WomensLaw serves and supports all survivors, no matter their sex or gender.

Legal Information

Court System Basics

Why does it matter if I do or don’t have a lawyer?

A lawyer’s knowledge of the laws and rules of evidence can be very important when navigating the court process. A lawyer should be able to explain what you have to prove in your case to get the outcome that you want, warn you of potential pitfalls, and discuss the probability of your success, among other things. Therefore, if you are able to get a lawyer, preferably one who is knowledgeable about domestic violence, you should consider working with a lawyer for your legal case.

Our Choosing and Working with a Lawyer page has tips on questions you can ask a lawyer during your first meeting to see if the lawyer would be a good fit for your case. However, if you are getting a lawyer from a non-profit organization or if the court appoints a lawyer, you may not have the luxury of interviewing multiple lawyers to find one who is a good fit; you may have to work with whoever is assigned to you.

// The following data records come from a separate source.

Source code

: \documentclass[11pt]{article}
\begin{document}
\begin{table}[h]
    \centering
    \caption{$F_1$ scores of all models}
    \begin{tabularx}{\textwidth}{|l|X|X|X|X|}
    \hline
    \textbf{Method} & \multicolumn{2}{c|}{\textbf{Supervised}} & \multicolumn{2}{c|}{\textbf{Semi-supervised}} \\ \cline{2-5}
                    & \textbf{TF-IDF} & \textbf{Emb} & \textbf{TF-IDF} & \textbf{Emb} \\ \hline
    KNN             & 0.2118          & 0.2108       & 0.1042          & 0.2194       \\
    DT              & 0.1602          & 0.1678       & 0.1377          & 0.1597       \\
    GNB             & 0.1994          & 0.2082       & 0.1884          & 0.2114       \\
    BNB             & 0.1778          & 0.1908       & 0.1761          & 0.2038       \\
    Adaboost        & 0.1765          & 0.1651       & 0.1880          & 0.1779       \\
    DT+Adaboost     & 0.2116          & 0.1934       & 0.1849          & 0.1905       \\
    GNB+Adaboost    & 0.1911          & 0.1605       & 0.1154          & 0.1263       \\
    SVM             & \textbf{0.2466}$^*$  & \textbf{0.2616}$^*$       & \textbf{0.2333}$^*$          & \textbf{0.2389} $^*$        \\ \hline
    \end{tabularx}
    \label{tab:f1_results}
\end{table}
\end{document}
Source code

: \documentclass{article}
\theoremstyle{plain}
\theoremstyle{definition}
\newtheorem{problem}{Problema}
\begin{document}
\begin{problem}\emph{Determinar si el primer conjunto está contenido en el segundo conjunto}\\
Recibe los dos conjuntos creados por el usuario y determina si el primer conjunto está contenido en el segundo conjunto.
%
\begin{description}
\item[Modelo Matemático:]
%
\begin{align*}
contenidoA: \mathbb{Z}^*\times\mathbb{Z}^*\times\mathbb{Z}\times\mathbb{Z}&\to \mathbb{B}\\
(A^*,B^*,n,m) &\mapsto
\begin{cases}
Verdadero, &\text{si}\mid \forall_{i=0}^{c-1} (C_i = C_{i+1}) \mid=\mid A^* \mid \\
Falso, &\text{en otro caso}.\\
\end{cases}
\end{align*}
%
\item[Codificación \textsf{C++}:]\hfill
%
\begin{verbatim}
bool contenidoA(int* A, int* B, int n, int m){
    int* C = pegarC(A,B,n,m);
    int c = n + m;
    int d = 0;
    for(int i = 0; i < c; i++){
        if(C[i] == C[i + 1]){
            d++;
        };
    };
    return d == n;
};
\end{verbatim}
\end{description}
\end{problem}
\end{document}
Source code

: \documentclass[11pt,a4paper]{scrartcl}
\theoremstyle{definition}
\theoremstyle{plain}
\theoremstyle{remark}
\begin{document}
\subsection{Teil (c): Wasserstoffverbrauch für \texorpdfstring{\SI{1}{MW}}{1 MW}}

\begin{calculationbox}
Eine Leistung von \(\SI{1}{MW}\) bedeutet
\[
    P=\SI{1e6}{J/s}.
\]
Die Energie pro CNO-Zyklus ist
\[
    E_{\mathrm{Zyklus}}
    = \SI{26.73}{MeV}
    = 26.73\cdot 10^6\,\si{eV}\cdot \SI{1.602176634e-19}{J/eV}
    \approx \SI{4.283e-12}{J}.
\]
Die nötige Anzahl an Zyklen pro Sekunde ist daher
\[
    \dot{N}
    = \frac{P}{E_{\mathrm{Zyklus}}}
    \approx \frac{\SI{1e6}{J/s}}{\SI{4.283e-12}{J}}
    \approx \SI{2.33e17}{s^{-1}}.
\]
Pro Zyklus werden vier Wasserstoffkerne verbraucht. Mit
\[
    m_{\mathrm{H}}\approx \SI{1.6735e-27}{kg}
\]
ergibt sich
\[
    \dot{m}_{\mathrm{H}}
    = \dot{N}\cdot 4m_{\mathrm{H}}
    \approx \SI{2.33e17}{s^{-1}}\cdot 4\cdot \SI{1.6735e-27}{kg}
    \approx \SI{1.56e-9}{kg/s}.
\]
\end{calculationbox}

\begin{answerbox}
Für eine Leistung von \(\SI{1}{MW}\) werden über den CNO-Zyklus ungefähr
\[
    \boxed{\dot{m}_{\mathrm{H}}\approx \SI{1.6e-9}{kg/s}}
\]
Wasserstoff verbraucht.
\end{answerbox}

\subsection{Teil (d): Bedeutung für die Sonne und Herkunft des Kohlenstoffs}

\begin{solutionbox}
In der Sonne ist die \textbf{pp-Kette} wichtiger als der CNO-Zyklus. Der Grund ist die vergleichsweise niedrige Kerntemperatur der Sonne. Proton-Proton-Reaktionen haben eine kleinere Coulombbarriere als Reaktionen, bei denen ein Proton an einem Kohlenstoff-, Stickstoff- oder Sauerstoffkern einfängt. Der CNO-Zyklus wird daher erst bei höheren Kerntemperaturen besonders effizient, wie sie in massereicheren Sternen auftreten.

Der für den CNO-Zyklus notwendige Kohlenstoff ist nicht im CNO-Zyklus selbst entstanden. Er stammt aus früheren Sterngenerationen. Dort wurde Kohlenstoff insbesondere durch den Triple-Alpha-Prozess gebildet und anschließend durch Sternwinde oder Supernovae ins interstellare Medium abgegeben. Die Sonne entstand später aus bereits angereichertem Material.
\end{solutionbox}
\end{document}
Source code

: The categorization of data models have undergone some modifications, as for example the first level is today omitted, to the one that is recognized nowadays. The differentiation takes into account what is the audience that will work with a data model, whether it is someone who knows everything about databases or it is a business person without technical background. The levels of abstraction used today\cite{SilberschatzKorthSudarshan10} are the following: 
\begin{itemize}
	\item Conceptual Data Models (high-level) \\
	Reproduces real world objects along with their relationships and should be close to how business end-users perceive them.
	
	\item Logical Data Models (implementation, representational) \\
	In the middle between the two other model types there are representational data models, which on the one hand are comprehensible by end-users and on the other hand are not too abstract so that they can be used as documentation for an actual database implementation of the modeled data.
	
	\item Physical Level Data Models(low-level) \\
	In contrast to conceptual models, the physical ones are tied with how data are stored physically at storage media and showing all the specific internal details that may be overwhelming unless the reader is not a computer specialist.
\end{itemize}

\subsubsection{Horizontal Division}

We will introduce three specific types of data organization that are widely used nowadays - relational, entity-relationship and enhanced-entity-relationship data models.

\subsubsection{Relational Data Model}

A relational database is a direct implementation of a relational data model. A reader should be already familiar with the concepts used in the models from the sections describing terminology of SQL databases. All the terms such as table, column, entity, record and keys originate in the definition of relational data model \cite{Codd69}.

Sadly, the reality is that many people cannot afford a lawyer to represent them and legal services organizations still do not have the resources they need to represent everyone who applies for their services. If you are not fortunate enough to be able to get a lawyer to represent you, either free or paid, you should strongly consider at least consulting with one before deciding on a course of action in your case. In addition to legal services organizations, there are also legal referral services operated mostly by state bar associations that usually offer low-cost initial consultations with a lawyer. You can find information about free and paid lawyers on our Finding a Lawyer page.